「宗ちゃん、お金…」
「いいよ、今日は僕の奢りで」
「いやでもそんな…」
「気にしないで、僕にごちそうさせて」
「あ…ありがとう…」
店を出たはいいが、次のプランは何も立てていない。
……盲点だった。カフェのことで頭いっぱいで、その後のことを何も調べていなかった………

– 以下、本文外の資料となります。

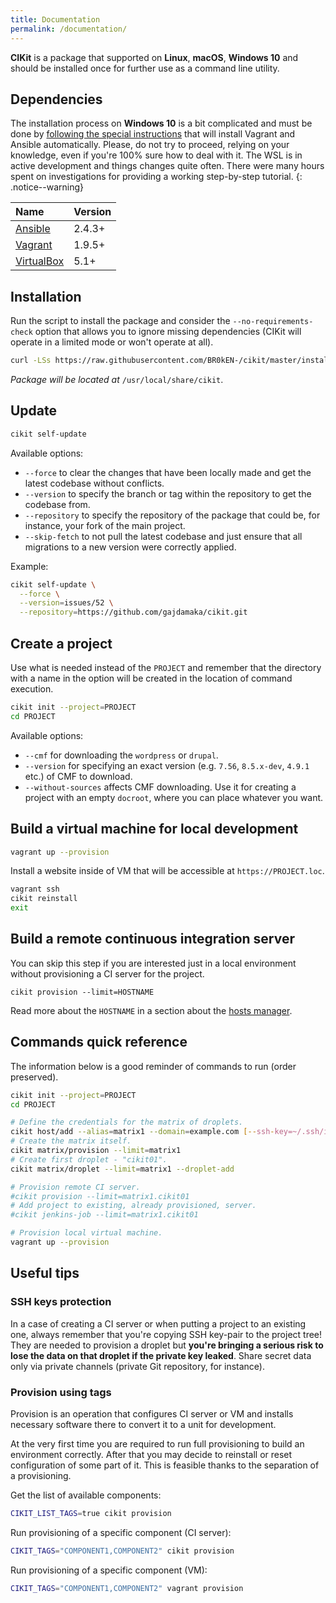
 ```yaml
---
title: Documentation
permalink: /documentation/
---
```


**CIKit** is a package that supported on **Linux**, **macOS**, **Windows 10** and should be installed once for further use as a command line utility.

## Dependencies

The installation process on **Windows 10** is a bit complicated and must be done by [following the special instructions](install-on-wsl) that will install Vagrant and Ansible automatically. Please, do not try to proceed, relying on your knowledge, even if you're 100% sure how to deal with it. The WSL is in active development and things changes quite often. There were many hours spent on investigations for providing a working step-by-step tutorial.
{: .notice--warning}

|Name|Version|
|:---|:---|
|[Ansible](https://github.com/ansible/ansible)|2.4.3+|
|[Vagrant](https://github.com/hashicorp/vagrant)|1.9.5+|
|[VirtualBox](https://www.virtualbox.org)|5.1+|

## Installation

Run the script to install the package and consider the `--no-requirements-check` option that allows you to ignore missing dependencies (CIKit will operate in a limited mode or won't operate at all).

```bash
curl -LSs https://raw.githubusercontent.com/BR0kEN-/cikit/master/install.sh | bash
```

*Package will be located at* `/usr/local/share/cikit`.

## Update

```bash
cikit self-update
```

Available options:

- `--force` to clear the changes that have been locally made and get the latest codebase without conflicts.
- `--version` to specify the branch or tag within the repository to get the codebase from.
- `--repository` to specify the repository of the package that could be, for instance, your fork of the main project.
- `--skip-fetch` to not pull the latest codebase and just ensure that all migrations to a new version were correctly applied.

Example:

```bash
cikit self-update \
  --force \
  --version=issues/52 \
  --repository=https://github.com/gajdamaka/cikit.git
```

## Create a project

Use what is needed instead of the `PROJECT` and remember that the directory with a name in the option will be created in the location of command execution.

```bash
cikit init --project=PROJECT
cd PROJECT
```

Available options:

- `--cmf` for downloading the `wordpress` or `drupal`.
- `--version` for specifying an exact version (e.g. `7.56`, `8.5.x-dev`, `4.9.1` etc.) of CMF to download.
- `--without-sources` affects CMF downloading. Use it for creating a project with an empty `docroot`, where you can place whatever you want.

## Build a virtual machine for local development

```bash
vagrant up --provision
```

Install a website inside of VM that will be accessible at `https://PROJECT.loc`.

```bash
vagrant ssh
cikit reinstall
exit
```

## Build a remote continuous integration server

You can skip this step if you are interested just in a local environment without provisioning a CI server for the project.

```
cikit provision --limit=HOSTNAME
```

Read more about the `HOSTNAME` in a section about the [hosts manager](hosts-manager).

## Commands quick reference

The information below is a good reminder of commands to run (order preserved).

```bash
cikit init --project=PROJECT
cd PROJECT

# Define the credentials for the matrix of droplets.
cikit host/add --alias=matrix1 --domain=example.com [--ssh-key=~/.ssh/id_rsa] [--ssh-user=root] [--ssh-port=22]
# Create the matrix itself.
cikit matrix/provision --limit=matrix1
# Create first droplet - "cikit01".
cikit matrix/droplet --limit=matrix1 --droplet-add

# Provision remote CI server.
#cikit provision --limit=matrix1.cikit01
# Add project to existing, already provisioned, server.
#cikit jenkins-job --limit=matrix1.cikit01

# Provision local virtual machine.
vagrant up --provision
```

## Useful tips

### SSH keys protection

In a case of creating a CI server or when putting a project to an existing one, always remember that you're copying SSH key-pair to the project tree! They are needed to provision a droplet but **you're bringing a serious risk to lose the data on that droplet if the private key leaked**. Share secret data only via private channels (private Git repository, for instance).

### Provision using tags

Provision is an operation that configures CI server or VM and installs necessary software there to convert it to a unit for development.

At the very first time you are required to run full provisioning to build an environment correctly. After that you may decide to reinstall or reset configuration of some part of it. This is feasible thanks to the separation of a provisioning.

Get the list of available components:

```bash
CIKIT_LIST_TAGS=true cikit provision
```

Run provisioning of a specific component (CI server):

```bash
CIKIT_TAGS="COMPONENT1,COMPONENT2" cikit provision
```

Run provisioning of a specific component (VM):

```bash
CIKIT_TAGS="COMPONENT1,COMPONENT2" vagrant provision
```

「せっかく来たし、このへんお散歩しよ、何かあるかも」
「あ……うん」
僕の心の中を読み取ったのか解らないけど、ほのかはぽんと提案してきた。
……僕がちゃんとリードしなきゃいけないのに………しっかりしろ…!
ほのかと並んで歩いていると、前方に木がたくさん並んでいるのが見えた。
「…あれ、何だろ、公園?」
彼女もそれを見ていたようで、行ってみよう、と僕に言った。
近づくと、それは大きな公園だった。
「すごーい、こんな大きい公園来たことない! ブランコあるかな?」
彼女は小さな子どもみたいにはしゃいでいる。目を離した隙に、どこかに行ってしまいそうなくらい。
そこでふと、僕の横を、僕達と同じ歳くらいのカップルが、仲良さそうに手を繋いで通り過ぎた。
「ほのか」
「え……えっ?」
「…え、あ、」
気づいたら、僕は彼女の手を握っていた。さっきの見て無意識にやったの僕………!?
気づいた途端恥ずかしくなって、顔が赤くなっていないか心配になった。
「いや…ほのかが、はぐれてどこかに行かないように…」
苦し紛れの口実を作って彼女にそう言ったが、伝わったのか伝わっていないのか、彼女の頬は心なしか少し赤いように見えた。